Mid Florida Community Services held a ribbon cutting and community open house Saturday to show off their new Spring Hill center at 11245 Spring Hill Drive.
Patricia Keelean, director of programs and operations, said the nonprofit organization is a federally funded program and part of the national community action agencies helping families become "self-sufficient" and stable.
Keelean said purchasing the Spring Hill building made sense because about 70 percent of the Hernando County residents served live in the unincorporated town.
Right now, Mid Florida Community Services works with 131 children aged 3 to 5 as part of the Head Start program, preparing them for kindergarten.
About 100 children are on a waiting list to enter the program — which provides meals, after care, health screenings and speech therapy in addition to classroom learning — mostly due to space. Children are selected based on family circumstances and the income level of their parents.
Other programs offered include the Children Advocacy Center, a café for seniors, the Energy Assistance Program and the Family Self-Sufficiency Program.
At the Saturday event, children ran through bubbles and hula-hooped while adults enjoyed popcorn and waited for the next door prize to be raffled off.
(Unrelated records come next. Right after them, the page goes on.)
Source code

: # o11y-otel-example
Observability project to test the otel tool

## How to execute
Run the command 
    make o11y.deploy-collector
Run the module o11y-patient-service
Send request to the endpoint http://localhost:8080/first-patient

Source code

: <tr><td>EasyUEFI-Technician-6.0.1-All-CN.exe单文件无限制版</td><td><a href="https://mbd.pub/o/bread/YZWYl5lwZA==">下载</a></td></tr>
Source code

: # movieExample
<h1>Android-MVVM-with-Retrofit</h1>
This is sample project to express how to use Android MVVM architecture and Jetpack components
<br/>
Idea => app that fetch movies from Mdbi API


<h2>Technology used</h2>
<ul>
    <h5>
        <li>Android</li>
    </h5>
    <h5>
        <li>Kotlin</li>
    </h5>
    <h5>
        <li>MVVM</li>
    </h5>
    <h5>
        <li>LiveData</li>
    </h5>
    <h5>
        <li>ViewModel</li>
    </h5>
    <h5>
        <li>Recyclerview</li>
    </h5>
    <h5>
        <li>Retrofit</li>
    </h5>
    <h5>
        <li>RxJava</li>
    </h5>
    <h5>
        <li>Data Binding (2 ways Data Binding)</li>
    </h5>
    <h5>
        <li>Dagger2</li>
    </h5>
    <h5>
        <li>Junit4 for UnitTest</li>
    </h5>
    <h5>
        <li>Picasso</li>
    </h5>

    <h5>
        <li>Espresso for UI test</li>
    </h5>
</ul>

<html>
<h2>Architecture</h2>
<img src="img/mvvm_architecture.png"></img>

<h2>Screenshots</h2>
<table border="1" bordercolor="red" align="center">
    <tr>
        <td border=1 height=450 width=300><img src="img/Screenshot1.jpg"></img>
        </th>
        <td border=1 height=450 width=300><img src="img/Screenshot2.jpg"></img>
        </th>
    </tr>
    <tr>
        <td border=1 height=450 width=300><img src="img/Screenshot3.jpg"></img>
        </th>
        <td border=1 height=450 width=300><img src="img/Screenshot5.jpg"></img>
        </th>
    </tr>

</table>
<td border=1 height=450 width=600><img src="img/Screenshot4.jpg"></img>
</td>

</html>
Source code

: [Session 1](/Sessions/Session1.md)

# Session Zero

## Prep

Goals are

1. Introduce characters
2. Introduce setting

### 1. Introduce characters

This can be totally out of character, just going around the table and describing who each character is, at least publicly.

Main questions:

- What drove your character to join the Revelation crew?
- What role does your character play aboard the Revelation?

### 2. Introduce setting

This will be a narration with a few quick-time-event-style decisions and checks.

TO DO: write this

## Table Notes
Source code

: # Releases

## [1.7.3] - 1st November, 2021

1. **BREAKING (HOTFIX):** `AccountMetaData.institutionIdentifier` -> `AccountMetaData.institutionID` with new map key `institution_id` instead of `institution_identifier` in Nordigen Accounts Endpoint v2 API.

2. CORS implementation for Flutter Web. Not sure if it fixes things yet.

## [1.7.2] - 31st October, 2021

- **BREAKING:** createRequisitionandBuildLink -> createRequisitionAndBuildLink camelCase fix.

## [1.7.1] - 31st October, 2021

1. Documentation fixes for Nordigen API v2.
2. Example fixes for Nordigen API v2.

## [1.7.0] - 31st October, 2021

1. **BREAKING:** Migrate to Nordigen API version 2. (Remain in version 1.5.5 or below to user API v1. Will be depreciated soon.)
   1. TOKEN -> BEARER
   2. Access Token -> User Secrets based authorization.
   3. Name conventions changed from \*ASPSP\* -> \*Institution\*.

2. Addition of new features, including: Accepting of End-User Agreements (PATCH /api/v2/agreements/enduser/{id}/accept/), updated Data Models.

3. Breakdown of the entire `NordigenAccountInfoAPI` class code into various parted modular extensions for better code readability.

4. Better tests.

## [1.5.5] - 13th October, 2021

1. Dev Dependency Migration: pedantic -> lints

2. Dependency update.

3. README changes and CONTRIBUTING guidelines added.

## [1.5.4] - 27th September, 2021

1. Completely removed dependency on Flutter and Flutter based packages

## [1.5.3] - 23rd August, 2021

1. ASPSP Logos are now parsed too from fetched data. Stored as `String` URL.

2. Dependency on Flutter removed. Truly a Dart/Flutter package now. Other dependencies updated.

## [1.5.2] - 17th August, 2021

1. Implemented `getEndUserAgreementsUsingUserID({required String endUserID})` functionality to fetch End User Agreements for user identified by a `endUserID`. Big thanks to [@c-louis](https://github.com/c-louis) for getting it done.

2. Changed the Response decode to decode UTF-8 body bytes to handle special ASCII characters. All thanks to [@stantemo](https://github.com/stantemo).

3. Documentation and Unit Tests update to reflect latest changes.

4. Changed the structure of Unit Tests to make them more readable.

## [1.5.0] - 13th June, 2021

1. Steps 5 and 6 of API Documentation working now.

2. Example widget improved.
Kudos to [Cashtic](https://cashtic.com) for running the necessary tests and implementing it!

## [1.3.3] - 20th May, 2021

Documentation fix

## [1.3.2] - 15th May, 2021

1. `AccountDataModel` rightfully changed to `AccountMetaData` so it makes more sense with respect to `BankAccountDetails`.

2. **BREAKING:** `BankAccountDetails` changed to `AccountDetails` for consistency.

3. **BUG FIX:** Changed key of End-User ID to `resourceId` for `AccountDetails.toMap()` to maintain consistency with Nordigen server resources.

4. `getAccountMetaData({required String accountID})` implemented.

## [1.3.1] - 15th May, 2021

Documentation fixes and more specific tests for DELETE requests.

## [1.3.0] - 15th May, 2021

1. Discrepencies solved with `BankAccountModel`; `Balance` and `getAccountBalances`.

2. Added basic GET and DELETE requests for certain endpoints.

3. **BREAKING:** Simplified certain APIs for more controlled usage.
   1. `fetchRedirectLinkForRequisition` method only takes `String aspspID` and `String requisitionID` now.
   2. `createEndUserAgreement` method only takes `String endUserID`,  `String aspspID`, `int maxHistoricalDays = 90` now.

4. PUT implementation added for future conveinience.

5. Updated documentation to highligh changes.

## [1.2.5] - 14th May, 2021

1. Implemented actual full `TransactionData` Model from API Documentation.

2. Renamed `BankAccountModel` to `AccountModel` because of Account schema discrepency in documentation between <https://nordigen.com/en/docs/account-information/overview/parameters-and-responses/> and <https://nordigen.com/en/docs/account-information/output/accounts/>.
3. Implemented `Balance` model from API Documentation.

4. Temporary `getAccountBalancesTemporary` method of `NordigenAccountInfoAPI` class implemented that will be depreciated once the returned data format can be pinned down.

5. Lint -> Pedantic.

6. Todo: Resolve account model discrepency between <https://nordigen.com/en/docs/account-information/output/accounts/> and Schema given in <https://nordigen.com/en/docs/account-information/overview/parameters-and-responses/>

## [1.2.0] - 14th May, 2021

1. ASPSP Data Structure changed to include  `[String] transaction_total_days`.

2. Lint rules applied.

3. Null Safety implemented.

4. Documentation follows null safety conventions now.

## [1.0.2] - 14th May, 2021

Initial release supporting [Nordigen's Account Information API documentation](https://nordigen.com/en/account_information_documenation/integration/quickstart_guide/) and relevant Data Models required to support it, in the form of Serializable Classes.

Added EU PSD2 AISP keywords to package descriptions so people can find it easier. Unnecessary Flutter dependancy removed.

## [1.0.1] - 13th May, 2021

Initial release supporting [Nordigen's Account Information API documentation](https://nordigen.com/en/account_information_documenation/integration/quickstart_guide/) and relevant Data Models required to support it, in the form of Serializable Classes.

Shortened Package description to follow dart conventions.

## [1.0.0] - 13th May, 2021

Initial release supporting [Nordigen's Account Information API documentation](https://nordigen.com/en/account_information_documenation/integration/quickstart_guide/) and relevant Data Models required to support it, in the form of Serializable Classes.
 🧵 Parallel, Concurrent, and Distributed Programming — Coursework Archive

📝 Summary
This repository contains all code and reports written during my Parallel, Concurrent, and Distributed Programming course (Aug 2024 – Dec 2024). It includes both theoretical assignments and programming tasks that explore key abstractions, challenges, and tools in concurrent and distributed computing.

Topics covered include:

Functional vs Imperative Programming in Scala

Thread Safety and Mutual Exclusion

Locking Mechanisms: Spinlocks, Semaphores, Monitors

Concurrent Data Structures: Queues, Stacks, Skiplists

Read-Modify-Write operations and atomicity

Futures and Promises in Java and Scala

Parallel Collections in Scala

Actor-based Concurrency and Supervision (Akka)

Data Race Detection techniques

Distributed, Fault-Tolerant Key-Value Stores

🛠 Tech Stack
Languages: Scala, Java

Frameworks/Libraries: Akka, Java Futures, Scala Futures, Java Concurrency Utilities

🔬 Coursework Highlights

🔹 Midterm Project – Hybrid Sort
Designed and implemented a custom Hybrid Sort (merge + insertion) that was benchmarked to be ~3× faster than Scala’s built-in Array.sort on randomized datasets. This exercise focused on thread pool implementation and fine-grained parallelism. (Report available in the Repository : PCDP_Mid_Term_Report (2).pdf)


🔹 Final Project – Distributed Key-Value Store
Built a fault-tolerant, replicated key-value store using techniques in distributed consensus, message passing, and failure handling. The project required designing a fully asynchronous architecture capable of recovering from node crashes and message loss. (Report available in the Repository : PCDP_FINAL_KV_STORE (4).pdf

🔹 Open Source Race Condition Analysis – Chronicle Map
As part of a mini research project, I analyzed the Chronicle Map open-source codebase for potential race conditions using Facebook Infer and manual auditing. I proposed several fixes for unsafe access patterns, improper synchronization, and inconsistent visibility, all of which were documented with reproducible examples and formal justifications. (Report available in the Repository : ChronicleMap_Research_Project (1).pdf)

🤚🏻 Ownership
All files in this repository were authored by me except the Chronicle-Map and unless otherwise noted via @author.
While the day was very much a happy one, Keelean said the staff is "very concerned about March 1," the next deadline for Congress to vote on spending cuts.
Cuts to discretionary spending would take money away from organizations such as Mid Florida Community Services, Keelean said.
Keelean said the budget cuts would be "devastating" in Hernando County, and directly affect many area children. The organization is about encouraging individuals and families, many of whom just need to be told "you can do it," and receive a little help along the way to achieving their goals, Keelean said.
"Families cycle through crisis one generation after another," Keelean said. "We want to be the power that intervenes and provide hope for the future."